Where the word "bindings" appears in a line below, copy the whole line.

----------

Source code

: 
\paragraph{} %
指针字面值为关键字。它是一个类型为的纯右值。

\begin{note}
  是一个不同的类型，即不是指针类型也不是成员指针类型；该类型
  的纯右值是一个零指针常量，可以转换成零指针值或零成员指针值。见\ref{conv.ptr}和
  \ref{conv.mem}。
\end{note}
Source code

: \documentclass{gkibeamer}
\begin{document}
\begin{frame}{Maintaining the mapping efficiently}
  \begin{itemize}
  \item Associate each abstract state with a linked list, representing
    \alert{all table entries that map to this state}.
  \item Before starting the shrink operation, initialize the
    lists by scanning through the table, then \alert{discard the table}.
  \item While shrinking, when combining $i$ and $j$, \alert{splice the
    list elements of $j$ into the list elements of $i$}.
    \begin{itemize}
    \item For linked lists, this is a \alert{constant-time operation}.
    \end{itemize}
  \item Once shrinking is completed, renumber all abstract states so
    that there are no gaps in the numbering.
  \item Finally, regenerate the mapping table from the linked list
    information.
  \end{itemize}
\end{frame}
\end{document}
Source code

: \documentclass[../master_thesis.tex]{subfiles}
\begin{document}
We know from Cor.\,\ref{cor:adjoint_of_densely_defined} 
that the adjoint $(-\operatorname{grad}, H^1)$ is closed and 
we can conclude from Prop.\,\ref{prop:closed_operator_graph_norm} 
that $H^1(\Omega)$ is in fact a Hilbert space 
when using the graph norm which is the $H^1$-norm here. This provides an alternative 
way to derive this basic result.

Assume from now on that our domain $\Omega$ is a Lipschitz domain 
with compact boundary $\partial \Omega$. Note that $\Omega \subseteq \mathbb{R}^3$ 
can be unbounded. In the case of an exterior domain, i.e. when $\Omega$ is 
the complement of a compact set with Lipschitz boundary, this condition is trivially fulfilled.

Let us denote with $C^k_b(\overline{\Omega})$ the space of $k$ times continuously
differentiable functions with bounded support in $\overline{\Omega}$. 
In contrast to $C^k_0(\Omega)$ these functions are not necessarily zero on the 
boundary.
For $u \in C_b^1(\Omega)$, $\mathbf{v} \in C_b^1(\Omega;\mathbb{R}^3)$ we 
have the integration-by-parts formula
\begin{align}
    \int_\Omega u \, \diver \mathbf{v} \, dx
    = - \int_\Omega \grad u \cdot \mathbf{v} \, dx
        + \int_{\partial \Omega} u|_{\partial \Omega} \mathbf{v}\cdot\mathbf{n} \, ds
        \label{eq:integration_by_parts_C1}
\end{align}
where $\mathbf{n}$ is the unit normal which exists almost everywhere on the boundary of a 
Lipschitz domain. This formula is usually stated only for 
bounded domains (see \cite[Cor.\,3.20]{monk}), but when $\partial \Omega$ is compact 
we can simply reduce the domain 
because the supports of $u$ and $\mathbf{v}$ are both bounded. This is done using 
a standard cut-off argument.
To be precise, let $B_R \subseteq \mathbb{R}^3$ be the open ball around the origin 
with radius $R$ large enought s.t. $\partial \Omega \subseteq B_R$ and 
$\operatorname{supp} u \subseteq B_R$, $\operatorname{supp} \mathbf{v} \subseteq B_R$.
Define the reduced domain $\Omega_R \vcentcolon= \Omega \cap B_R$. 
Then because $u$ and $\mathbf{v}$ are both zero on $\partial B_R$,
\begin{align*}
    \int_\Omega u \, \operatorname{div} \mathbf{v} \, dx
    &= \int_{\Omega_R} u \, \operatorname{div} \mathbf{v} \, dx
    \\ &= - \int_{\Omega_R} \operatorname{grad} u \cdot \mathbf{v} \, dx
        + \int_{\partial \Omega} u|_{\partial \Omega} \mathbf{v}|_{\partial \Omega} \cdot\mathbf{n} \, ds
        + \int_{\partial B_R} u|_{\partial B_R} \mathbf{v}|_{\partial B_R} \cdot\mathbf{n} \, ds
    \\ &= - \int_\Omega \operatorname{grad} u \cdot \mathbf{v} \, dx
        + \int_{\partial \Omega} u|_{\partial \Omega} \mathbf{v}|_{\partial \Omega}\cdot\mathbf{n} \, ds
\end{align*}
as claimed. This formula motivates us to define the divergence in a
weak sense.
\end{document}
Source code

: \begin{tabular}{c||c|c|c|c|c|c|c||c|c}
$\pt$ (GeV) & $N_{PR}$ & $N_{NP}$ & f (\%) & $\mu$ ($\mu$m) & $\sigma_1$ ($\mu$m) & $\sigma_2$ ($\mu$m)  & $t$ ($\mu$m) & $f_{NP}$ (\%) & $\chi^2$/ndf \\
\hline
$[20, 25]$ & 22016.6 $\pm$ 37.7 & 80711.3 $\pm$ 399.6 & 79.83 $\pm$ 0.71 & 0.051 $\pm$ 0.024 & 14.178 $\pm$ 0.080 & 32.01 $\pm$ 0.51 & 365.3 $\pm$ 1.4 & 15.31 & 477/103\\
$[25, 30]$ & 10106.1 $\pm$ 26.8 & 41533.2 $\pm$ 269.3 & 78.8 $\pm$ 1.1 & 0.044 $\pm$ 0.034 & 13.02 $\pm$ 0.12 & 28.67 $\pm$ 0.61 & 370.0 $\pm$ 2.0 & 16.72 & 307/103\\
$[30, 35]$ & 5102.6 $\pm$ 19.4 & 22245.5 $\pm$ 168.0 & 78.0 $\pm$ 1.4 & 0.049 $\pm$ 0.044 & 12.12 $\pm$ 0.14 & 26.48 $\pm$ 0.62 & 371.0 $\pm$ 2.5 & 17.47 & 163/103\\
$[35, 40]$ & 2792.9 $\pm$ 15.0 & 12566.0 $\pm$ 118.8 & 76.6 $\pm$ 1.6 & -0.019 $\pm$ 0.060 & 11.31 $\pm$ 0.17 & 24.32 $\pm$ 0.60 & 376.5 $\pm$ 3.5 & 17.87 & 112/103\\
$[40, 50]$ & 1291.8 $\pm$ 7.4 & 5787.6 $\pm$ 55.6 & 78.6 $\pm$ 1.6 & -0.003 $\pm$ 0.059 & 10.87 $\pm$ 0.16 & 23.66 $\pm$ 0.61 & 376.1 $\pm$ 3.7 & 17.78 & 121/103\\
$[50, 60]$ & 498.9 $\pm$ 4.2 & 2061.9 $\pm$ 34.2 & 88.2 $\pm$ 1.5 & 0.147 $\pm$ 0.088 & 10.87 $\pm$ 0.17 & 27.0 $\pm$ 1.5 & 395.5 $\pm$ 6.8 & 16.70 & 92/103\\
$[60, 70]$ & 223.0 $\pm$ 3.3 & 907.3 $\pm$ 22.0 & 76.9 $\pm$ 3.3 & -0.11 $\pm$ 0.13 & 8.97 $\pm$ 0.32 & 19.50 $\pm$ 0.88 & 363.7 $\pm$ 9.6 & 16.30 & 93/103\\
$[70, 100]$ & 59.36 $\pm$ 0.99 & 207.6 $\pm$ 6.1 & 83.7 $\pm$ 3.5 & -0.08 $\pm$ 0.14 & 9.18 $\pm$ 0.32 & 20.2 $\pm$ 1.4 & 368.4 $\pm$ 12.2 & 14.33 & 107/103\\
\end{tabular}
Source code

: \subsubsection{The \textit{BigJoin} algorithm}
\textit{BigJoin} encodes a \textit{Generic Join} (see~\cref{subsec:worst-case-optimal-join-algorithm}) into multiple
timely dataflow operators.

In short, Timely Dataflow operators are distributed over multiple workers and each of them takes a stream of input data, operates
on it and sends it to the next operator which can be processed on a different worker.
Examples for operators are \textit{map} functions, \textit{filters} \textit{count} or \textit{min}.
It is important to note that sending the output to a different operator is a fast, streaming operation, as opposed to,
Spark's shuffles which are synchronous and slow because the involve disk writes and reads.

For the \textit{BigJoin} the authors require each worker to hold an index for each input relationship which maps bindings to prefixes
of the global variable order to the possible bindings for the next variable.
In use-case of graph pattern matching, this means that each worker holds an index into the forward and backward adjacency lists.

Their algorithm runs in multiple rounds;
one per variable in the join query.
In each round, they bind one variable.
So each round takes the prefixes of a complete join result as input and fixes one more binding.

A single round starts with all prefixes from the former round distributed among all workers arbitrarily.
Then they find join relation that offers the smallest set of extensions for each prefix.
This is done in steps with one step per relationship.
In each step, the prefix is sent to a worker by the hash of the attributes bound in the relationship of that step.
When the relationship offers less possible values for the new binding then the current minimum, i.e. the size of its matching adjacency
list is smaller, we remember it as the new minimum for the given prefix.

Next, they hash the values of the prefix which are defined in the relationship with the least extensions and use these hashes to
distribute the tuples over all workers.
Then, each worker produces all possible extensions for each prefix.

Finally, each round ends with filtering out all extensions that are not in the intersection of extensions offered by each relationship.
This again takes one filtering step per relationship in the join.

----------

● EXPECTED ANSWER:
For the \textit{BigJoin} the authors require each worker to hold an index for each input relationship which maps bindings to prefixes
of the global variable order to the possible bindings for the next variable.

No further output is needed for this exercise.